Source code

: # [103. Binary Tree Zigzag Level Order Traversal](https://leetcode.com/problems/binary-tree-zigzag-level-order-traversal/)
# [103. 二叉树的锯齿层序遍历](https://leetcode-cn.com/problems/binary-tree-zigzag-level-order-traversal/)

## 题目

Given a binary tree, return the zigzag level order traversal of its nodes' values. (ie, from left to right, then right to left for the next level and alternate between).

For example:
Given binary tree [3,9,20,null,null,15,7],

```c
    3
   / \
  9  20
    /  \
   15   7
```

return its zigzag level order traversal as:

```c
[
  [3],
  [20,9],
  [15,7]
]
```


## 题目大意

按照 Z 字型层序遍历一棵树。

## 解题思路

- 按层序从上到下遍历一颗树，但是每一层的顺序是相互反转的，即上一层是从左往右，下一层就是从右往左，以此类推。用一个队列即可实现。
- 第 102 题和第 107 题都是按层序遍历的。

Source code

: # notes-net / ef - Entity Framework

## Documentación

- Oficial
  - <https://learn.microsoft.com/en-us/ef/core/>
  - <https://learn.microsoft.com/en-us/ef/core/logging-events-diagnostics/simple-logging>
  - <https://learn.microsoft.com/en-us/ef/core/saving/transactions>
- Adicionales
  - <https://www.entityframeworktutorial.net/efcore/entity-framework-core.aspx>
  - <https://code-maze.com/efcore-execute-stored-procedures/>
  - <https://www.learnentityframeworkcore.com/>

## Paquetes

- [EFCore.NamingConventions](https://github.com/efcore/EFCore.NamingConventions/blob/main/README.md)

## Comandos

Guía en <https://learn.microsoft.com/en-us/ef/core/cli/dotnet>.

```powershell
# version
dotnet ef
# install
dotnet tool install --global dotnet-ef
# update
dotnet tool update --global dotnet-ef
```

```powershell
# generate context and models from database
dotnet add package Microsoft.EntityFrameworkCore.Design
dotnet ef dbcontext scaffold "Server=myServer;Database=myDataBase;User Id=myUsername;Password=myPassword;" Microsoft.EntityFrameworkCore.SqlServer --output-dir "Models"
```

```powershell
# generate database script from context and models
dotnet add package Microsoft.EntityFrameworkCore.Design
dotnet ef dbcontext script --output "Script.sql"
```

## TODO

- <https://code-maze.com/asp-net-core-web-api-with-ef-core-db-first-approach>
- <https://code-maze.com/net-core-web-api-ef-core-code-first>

## Work order
Return the whole listing exactly.

## Written answer
Source code

: # [103. Binary Tree Zigzag Level Order Traversal](https://leetcode.com/problems/binary-tree-zigzag-level-order-traversal/)
# [103. 二叉树的锯齿层序遍历](https://leetcode-cn.com/problems/binary-tree-zigzag-level-order-traversal/)

## 题目

Given a binary tree, return the zigzag level order traversal of its nodes' values. (ie, from left to right, then right to left for the next level and alternate between).

For example:
Given binary tree [3,9,20,null,null,15,7],

```c
    3
   / \
  9  20
    /  \
   15   7
```

return its zigzag level order traversal as:

```c
[
  [3],
  [20,9],
  [15,7]
]
```


## 题目大意

按照 Z 字型层序遍历一棵树。

## 解题思路

- 按层序从上到下遍历一颗树，但是每一层的顺序是相互反转的，即上一层是从左往右，下一层就是从右往左，以此类推。用一个队列即可实现。
- 第 102 题和第 107 题都是按层序遍历的。

Source code

: # notes-net / ef - Entity Framework

## Documentación

- Oficial
  - <https://learn.microsoft.com/en-us/ef/core/>
  - <https://learn.microsoft.com/en-us/ef/core/logging-events-diagnostics/simple-logging>
  - <https://learn.microsoft.com/en-us/ef/core/saving/transactions>
- Adicionales
  - <https://www.entityframeworktutorial.net/efcore/entity-framework-core.aspx>
  - <https://code-maze.com/efcore-execute-stored-procedures/>
  - <https://www.learnentityframeworkcore.com/>

## Paquetes

- [EFCore.NamingConventions](https://github.com/efcore/EFCore.NamingConventions/blob/main/README.md)

## Comandos

Guía en <https://learn.microsoft.com/en-us/ef/core/cli/dotnet>.

```powershell
# version
dotnet ef
# install
dotnet tool install --global dotnet-ef
# update
dotnet tool update --global dotnet-ef
```

```powershell
# generate context and models from database
dotnet add package Microsoft.EntityFrameworkCore.Design
dotnet ef dbcontext scaffold "Server=myServer;Database=myDataBase;User Id=myUsername;Password=myPassword;" Microsoft.EntityFrameworkCore.SqlServer --output-dir "Models"
```

```powershell
# generate database script from context and models
dotnet add package Microsoft.EntityFrameworkCore.Design
dotnet ef dbcontext script --output "Script.sql"
```

## TODO

- <https://code-maze.com/asp-net-core-web-api-with-ef-core-db-first-approach>
- <https://code-maze.com/net-core-web-api-ef-core-code-first>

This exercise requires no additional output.